The `K(r)` function is a cummulative count of the number of distances within a radius (`r`), normalized to the total number of distances. It ranges from `K(0) = 0` to `K(inf)=1` if no edge correction is applied.

The `L(r)` function applies normalization to `K(r)` to the expected number of distances for a random distribution. It has an expected value of `0` for random distributed points. 

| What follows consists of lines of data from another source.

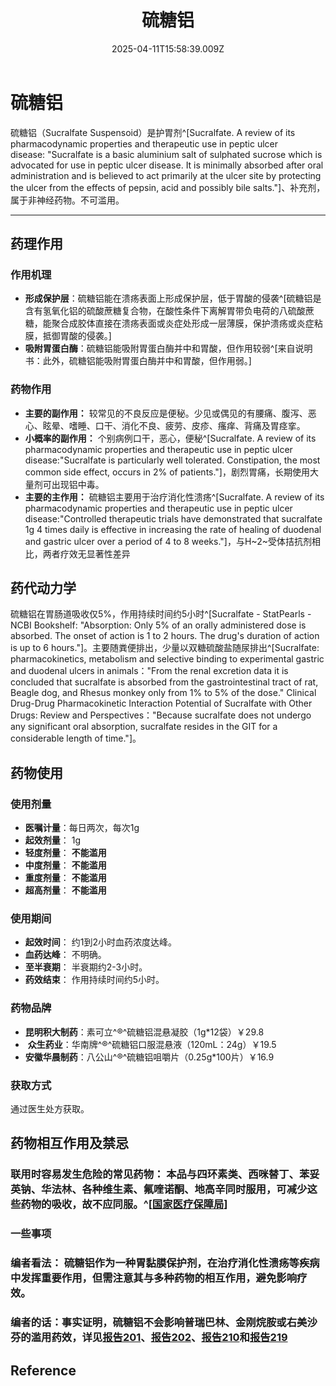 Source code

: ﻿---
title: 硫糖铝
description: 
published: true
date: 2025-04-11T15:58:39.009Z
tags: 
editor: markdown
dateCreated: 2025-04-11T15:58:34.573Z
---

# **硫糖铝**  
硫糖铝（Sucralfate Suspensoid）是护胃剂^[Sucralfate. A review of its pharmacodynamic properties and therapeutic use in peptic ulcer disease: "Sucralfate is a basic aluminium salt of sulphated sucrose which is advocated for use in peptic ulcer disease. It is minimally absorbed after oral administration and is believed to act primarily at the ulcer site by protecting the ulcer from the effects of pepsin, acid and possibly bile salts."]、补充剂，属于非神经药物。不可滥用。

---

## **药理作用**

### **作用机理**

-   **形成保护层**：硫糖铝能在溃疡表面上形成保护层，低于胃酸的侵袭^[硫糖铝是含有氢氧化铝的硫酸蔗糖复合物，在酸性条件下离解胃带负电荷的八硫酸蔗糖，能聚合成胶体直接在溃疡表面或炎症处形成一层薄膜，保护溃疡或炎症粘膜，抵御胃酸的侵袭。]
-   **吸附胃蛋白酶**：硫糖铝能吸附胃蛋白酶并中和胃酸，但作用较弱^[来自说明书：此外，硫糖铝能吸附胃蛋白酶并中和胃酸，但作用弱。]

### **药物作用**

-   **主要的副作用：** 较常见的不良反应是便秘。少见或偶见的有腰痛、腹泻、恶心、眩晕、嗜睡、口干、消化不良、疲劳、皮疹、瘙痒、背痛及胃痉挛。
-   **小概率的副作用：** 个别病例口干，恶心，便秘^[Sucralfate. A review of its pharmacodynamic properties and therapeutic use in peptic ulcer disease:"Sucralfate is particularly well tolerated. Constipation, the most common side effect, occurs in 2% of patients."]，剧烈胃痛，长期使用大量剂可出现铝中毒。
-   **主要的主作用：** 硫糖铝主要用于治疗消化性溃疡^[Sucralfate. A review of its pharmacodynamic properties and therapeutic use in peptic ulcer disease:"Controlled therapeutic trials have demonstrated that sucralfate 1g 4 times daily is effective in increasing the rate of healing of duodenal and gastric ulcer over a period of 4 to 8 weeks."]，与H~2~受体拮抗剂相比，两者疗效无显著性差异

## **药代动力学**

硫糖铝在胃肠道吸收仅5%，作用持续时间约5小时^[Sucralfate - StatPearls - NCBI Bookshelf: "Absorption: Only 5% of an orally administered dose is absorbed. The onset of action is 1 to 2 hours. The drug's duration of action is up to 6 hours."]。主要随粪便排出，少量以双糖硫酸盐随尿排出^[Sucralfate: pharmacokinetics, metabolism and selective binding to experimental gastric and duodenal ulcers in animals："From the renal excretion data it is concluded that sucralfate is absorbed from the gastrointestinal tract of rat, Beagle dog, and Rhesus monkey only from 1% to 5% of the dose."
Clinical Drug-Drug Pharmacokinetic Interaction Potential of Sucralfate with Other Drugs: Review and Perspectives："Because sucralfate does not undergo any significant oral absorption, sucralfate resides in the GIT for a considerable length of time."]。

## **药物使用**

### **使用剂量**

-   **医嘱计量**：每日两次，每次1g
-   **起效剂量**： 1g
-   **轻度剂量**： **不能滥用**
-   **中度剂量**： **不能滥用**
-   **重度剂量**： **不能滥用**
-   **超高剂量**： **不能滥用**

### **使用期间**

-   **起效时间**： 约1到2小时血药浓度达峰。
-   **血药达峰**： 不明确。
-   **至半衰期**： 半衰期约2-3小时。
-   **药效结束**： 作用持续时间约5小时。

### **药物品牌**

-   **昆明积大制药**：素可立^®^硫糖铝混悬凝胶（1g\*12袋）￥29.8
-    **众生药业**：华南牌^®^硫糖铝口服混悬液（120mL：24g）￥19.5
-   **安徽华晨制药**：八公山^®^硫糖铝咀嚼片（0.25g\*100片）￥16.9

### **获取方式**

通过医生处方获取。

## **药物相互作用及禁忌**

### **联用时容易发生危险的常见药物**： 本品与四环素类、西咪替丁、苯妥英钠、华法林、各种维生素、氟喹诺酮、地高辛同时服用，可减少这些药物的吸收，故不应同服。^[[国家医疗保障局](https://www.nmpa.gov.cn/wwwroot/gsz03198/hyxh03.htm)]

### **一些事项**

### **编者看法**： 硫糖铝作为一种胃黏膜保护剂，在治疗消化性溃疡等疾病中发挥重要作用，但需注意其与多种药物的相互作用，避免影响疗效。

### **编者的话**：事实证明，硫糖铝不会影响普瑞巴林、金刚烷胺或右美沙芬的滥用药效，详见[报告201](/report/RP201)、[报告202](/report/RP202)、[报告210](/report/RP210)和[报告219](/report/RP219)

## **Reference**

# Edge correction: Loop the line
Every distance is counted twice, once directly and once presuming the endpoints of the line form a loop.

In [None]:
def runRipley(p):
    distances = []
    ripley_lrs = []
    for r in range(p.REP):
        data = np.random.rand(p.NPTS)*p.LINELENGTH
        data[0:p.NPTS_cl] = p.cl_loc + np.random.randn(p.NPTS_cl)*p.cl_std
        dist = np.zeros(p.NDST())
        idx_dist = 0
        for i in range(p.NPTS):
            for j in range(i+1,p.NPTS):  # Measuring distances only once since a->b = b->a ; this is compensated later when calculating ripley_lr
                dist[idx_dist] = np.abs(data[i]-data[j])
                idx_dist += 1
                dist[idx_dist] = p.LINELENGTH-np.abs(data[i]-data[j])  # loop via other side
                idx_dist += 1
                
        dist = np.sort(dist)
        ripley_lr = [((2*x+2)/p.DENS()) - 2*dist[x] for x in range(len(dist))] # (2*x+2) because every distance is present twice (a->b and b->a)
        distances.append(dist)
        ripley_lrs.append(ripley_lr)
    
    fig = go.Figure()
    for r in range(p.REP):
        fig.add_trace(go.Scatter(x=distances[r], y=ripley_lrs[r],
                        mode='lines',
                        name=f'trace {r+1}'))
    fig.update_layout(xaxis_range=[0,p.LINELENGTH])
    return distances, ripley_lrs, fig


In [None]:
parameters = Parameters(REP=20, NPTS=100, NPTS_cl=0, cl_std=0.05, cl_loc=0.5, LINELENGTH=10)
x,y,fig = runRipley(parameters)
fig.update_layout(title='Random Points')
fig.update_layout(yaxis_range=[-1,3], xaxis_range=[0,parameters.LINELENGTH/2])
fig.show()
# for i in range(parameters.REP):
#     df = pd.DataFrame({'r':x[i], 'ripley_l(r)':y[i]})
#     pth = Path(Path.cwd(), f"curve_rand{i}.csv")
#     df.to_csv(pth)

In [None]:
parameters.NPTS_cl=50
x,y,fig = runRipley(parameters)
fig.update_layout(title='Clustered Points')
fig.update_layout(yaxis_range=[-1,3], xaxis_range=[0,parameters.LINELENGTH/2])
fig.show()
# for i in range(parameters.REP):
#     df = pd.DataFrame({'r':x[i], 'ripley_l(r)':y[i]})
#     pth = Path(Path.cwd(), f"curve_clustered{i}.csv")
#     df.to_csv(pth)